→ Material provided
◆ ◆ ◆ ◆ ◆

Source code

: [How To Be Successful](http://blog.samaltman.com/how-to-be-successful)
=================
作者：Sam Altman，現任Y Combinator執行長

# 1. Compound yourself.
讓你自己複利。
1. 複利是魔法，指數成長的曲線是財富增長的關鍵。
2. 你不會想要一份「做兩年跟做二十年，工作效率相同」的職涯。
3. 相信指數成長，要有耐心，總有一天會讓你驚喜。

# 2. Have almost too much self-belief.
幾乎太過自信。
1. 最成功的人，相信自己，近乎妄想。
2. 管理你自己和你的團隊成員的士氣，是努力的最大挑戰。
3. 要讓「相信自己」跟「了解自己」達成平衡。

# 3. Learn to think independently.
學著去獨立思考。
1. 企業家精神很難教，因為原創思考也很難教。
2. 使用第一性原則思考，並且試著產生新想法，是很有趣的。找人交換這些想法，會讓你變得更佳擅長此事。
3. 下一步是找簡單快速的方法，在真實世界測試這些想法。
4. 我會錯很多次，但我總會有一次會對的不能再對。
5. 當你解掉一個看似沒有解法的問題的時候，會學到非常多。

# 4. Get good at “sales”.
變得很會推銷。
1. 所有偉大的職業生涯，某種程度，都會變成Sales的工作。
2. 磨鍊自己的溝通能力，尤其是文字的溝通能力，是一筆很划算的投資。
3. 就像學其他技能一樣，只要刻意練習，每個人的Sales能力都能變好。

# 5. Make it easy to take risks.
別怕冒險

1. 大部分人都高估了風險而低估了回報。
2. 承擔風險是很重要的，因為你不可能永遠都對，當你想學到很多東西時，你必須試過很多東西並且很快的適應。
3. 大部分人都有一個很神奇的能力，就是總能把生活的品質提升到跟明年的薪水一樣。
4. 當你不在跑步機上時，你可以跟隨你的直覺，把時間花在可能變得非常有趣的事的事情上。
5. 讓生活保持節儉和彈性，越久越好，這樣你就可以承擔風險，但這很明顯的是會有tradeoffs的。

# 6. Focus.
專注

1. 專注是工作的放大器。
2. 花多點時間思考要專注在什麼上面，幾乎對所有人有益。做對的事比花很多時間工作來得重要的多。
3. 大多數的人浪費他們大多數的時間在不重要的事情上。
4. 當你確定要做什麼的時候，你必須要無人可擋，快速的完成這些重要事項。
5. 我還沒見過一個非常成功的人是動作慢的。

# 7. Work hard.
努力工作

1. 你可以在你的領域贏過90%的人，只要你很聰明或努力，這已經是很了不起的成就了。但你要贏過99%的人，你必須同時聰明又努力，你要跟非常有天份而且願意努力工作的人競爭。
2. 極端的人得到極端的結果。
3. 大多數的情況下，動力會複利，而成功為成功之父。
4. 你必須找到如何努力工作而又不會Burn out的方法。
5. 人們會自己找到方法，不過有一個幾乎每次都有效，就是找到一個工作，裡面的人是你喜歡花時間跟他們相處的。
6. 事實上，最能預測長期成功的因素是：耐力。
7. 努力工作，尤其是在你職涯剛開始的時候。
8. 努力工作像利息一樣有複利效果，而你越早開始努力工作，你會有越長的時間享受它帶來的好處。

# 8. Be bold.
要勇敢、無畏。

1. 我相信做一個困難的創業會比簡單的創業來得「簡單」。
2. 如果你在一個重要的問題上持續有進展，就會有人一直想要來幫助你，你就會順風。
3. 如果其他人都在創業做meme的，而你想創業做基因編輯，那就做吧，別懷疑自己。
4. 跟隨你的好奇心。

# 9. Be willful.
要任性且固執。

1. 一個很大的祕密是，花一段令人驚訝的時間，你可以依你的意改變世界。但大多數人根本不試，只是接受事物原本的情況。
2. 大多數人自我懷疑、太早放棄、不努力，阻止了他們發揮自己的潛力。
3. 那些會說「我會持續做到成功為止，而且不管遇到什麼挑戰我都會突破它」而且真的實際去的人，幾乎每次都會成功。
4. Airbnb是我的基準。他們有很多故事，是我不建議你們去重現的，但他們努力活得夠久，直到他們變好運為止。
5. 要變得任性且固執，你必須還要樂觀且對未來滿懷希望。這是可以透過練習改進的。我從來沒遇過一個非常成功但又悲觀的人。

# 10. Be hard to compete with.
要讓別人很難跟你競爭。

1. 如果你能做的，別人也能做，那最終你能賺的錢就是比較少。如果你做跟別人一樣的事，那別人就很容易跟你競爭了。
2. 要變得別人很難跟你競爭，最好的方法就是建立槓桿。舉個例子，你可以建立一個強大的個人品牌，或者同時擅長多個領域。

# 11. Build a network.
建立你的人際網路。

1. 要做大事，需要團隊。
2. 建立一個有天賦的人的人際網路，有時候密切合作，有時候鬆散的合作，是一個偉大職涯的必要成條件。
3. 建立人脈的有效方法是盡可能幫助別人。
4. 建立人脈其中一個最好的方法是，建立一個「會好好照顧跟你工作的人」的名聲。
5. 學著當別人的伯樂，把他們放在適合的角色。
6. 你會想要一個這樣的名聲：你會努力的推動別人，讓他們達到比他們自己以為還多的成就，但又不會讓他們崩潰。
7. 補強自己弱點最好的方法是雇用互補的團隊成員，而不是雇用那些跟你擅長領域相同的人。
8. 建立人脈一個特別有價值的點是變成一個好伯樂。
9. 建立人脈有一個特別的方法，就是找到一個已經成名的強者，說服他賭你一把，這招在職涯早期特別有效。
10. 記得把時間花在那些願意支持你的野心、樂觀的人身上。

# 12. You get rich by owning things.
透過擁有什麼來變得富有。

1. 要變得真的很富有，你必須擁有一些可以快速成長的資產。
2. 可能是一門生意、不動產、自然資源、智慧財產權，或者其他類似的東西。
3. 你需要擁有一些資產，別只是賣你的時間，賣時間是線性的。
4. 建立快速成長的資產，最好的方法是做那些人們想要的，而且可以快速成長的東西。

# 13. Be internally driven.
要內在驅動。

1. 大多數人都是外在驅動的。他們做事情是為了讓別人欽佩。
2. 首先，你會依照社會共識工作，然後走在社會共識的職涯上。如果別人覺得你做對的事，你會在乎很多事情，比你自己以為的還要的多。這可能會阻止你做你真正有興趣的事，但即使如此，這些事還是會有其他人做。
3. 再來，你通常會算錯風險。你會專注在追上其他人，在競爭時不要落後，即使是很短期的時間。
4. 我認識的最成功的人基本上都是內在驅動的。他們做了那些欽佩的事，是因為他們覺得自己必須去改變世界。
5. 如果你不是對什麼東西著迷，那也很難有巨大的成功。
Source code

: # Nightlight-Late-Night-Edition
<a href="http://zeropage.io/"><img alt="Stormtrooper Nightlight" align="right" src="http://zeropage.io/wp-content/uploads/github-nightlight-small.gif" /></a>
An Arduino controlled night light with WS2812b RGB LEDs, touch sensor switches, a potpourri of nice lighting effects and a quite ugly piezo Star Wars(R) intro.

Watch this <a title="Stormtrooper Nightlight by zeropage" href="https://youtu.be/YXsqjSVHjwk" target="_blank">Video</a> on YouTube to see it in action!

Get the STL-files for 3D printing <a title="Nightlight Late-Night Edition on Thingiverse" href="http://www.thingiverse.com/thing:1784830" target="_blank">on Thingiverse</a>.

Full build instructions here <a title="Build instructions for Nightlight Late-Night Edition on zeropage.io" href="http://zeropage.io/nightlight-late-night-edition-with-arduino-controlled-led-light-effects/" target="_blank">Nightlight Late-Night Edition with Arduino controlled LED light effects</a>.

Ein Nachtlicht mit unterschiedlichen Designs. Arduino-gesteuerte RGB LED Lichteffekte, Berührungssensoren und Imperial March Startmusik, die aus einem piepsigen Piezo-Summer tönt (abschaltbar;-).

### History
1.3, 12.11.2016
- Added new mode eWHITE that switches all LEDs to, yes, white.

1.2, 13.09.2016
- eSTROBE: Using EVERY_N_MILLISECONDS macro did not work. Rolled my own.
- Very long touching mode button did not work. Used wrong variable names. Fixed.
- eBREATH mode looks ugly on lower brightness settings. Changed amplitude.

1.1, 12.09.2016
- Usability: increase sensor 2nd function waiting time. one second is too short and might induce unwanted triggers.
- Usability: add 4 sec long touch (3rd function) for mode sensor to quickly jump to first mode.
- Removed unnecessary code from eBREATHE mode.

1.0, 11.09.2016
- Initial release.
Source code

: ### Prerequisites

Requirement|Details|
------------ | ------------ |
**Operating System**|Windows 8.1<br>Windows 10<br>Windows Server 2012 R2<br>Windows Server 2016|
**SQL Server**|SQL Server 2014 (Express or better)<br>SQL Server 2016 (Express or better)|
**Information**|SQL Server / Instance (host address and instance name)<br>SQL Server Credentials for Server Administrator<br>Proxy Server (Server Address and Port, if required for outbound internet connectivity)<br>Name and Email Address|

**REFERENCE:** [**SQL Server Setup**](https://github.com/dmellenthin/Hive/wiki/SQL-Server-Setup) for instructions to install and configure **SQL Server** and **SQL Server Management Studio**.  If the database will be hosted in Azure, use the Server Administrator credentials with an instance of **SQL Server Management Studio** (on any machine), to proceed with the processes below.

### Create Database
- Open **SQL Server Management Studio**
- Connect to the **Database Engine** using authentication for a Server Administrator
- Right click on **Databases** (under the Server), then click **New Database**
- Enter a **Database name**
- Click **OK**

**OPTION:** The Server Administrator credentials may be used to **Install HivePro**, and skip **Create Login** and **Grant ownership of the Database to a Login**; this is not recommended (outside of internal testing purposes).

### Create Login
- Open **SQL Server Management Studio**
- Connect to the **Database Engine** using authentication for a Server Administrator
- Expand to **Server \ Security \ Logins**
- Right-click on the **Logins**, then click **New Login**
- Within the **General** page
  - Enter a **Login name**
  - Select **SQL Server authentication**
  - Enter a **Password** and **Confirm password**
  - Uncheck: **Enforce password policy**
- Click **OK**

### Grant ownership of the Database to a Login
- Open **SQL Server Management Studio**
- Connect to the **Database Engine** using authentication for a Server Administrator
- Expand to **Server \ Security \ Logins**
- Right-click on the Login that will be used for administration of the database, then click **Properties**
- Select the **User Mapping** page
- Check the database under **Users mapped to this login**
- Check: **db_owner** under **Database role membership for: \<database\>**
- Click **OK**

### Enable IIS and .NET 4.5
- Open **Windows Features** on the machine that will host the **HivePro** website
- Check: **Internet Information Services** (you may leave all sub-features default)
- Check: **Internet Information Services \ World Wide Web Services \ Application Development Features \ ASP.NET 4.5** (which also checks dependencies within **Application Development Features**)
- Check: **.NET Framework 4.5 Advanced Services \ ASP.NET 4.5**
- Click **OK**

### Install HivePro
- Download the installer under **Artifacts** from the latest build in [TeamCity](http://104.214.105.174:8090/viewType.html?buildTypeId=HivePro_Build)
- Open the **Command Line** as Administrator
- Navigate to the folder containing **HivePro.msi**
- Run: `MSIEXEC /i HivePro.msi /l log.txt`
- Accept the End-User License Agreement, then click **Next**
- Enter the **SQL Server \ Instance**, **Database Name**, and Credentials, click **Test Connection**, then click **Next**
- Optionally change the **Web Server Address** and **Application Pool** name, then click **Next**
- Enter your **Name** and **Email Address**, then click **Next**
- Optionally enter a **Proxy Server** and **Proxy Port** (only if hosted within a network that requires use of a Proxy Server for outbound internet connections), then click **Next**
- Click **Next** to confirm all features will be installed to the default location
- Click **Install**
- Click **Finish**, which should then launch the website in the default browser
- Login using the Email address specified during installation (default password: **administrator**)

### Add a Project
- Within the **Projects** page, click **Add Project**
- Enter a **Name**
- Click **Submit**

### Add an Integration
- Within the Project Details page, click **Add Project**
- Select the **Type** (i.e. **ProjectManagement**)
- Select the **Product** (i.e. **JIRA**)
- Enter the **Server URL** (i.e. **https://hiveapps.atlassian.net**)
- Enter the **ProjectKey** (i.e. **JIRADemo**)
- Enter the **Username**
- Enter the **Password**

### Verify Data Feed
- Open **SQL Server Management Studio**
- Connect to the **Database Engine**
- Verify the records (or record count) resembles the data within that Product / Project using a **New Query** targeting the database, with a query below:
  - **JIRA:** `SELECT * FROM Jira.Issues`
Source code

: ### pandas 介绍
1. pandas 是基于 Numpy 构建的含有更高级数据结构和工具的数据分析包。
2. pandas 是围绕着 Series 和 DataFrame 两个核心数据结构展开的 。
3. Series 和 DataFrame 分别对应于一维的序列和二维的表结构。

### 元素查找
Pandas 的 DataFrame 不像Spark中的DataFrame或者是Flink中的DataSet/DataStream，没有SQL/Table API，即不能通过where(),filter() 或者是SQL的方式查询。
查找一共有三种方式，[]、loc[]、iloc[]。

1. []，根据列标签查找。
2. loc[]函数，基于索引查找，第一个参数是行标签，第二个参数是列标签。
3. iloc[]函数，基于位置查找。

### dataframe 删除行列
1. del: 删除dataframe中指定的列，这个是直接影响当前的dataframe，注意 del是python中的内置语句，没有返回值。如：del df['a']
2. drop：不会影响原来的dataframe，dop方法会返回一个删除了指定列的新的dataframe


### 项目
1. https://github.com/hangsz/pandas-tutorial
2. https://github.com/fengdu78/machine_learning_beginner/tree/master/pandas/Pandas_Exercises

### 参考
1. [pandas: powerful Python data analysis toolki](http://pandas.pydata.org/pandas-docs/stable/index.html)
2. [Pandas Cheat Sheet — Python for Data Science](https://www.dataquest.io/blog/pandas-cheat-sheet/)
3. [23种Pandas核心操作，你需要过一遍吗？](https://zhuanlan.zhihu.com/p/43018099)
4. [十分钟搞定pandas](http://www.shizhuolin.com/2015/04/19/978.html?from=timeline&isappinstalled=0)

◆ ◆ ◆ ◆ ◆

→ Exercise instructions
Could you write out, exactly as they stand, only the lines above that begin at the line with "3. 就像學其他技能一樣，只要刻意練習，每個人的Sales能力都能變好。" and stop after the line with "3. 那些會說「我會持續做到"?

→ Answer space
3. 就像學其他技能一樣，只要刻意練習，每個人的Sales能力都能變好。

# 5. Make it easy to take risks.
別怕冒險

1. 大部分人都高估了風險而低估了回報。
2. 承擔風險是很重要的，因為你不可能永遠都對，當你想學到很多東西時，你必須試過很多東西並且很快的適應。
3. 大部分人都有一個很神奇的能力，就是總能把生活的品質提升到跟明年的薪水一樣。
4. 當你不在跑步機上時，你可以跟隨你的直覺，把時間花在可能變得非常有趣的事的事情上。
5. 讓生活保持節儉和彈性，越久越好，這樣你就可以承擔風險，但這很明顯的是會有tradeoffs的。

# 6. Focus.
專注

1. 專注是工作的放大器。
2. 花多點時間思考要專注在什麼上面，幾乎對所有人有益。做對的事比花很多時間工作來得重要的多。
3. 大多數的人浪費他們大多數的時間在不重要的事情上。
4. 當你確定要做什麼的時候，你必須要無人可擋，快速的完成這些重要事項。
5. 我還沒見過一個非常成功的人是動作慢的。

# 7. Work hard.
努力工作

1. 你可以在你的領域贏過90%的人，只要你很聰明或努力，這已經是很了不起的成就了。但你要贏過99%的人，你必須同時聰明又努力，你要跟非常有天份而且願意努力工作的人競爭。
2. 極端的人得到極端的結果。
3. 大多數的情況下，動力會複利，而成功為成功之父。
4. 你必須找到如何努力工作而又不會Burn out的方法。
5. 人們會自己找到方法，不過有一個幾乎每次都有效，就是找到一個工作，裡面的人是你喜歡花時間跟他們相處的。
6. 事實上，最能預測長期成功的因素是：耐力。
7. 努力工作，尤其是在你職涯剛開始的時候。
8. 努力工作像利息一樣有複利效果，而你越早開始努力工作，你會有越長的時間享受它帶來的好處。

# 8. Be bold.
要勇敢、無畏。

1. 我相信做一個困難的創業會比簡單的創業來得「簡單」。
2. 如果你在一個重要的問題上持續有進展，就會有人一直想要來幫助你，你就會順風。
3. 如果其他人都在創業做meme的，而你想創業做基因編輯，那就做吧，別懷疑自己。
4. 跟隨你的好奇心。

# 9. Be willful.
要任性且固執。

1. 一個很大的祕密是，花一段令人驚訝的時間，你可以依你的意改變世界。但大多數人根本不試，只是接受事物原本的情況。
2. 大多數人自我懷疑、太早放棄、不努力，阻止了他們發揮自己的潛力。
3. 那些會說「我會持續做到成功為止，而且不管遇到什麼挑戰我都會突破它」而且真的實際去的人，幾乎每次都會成功。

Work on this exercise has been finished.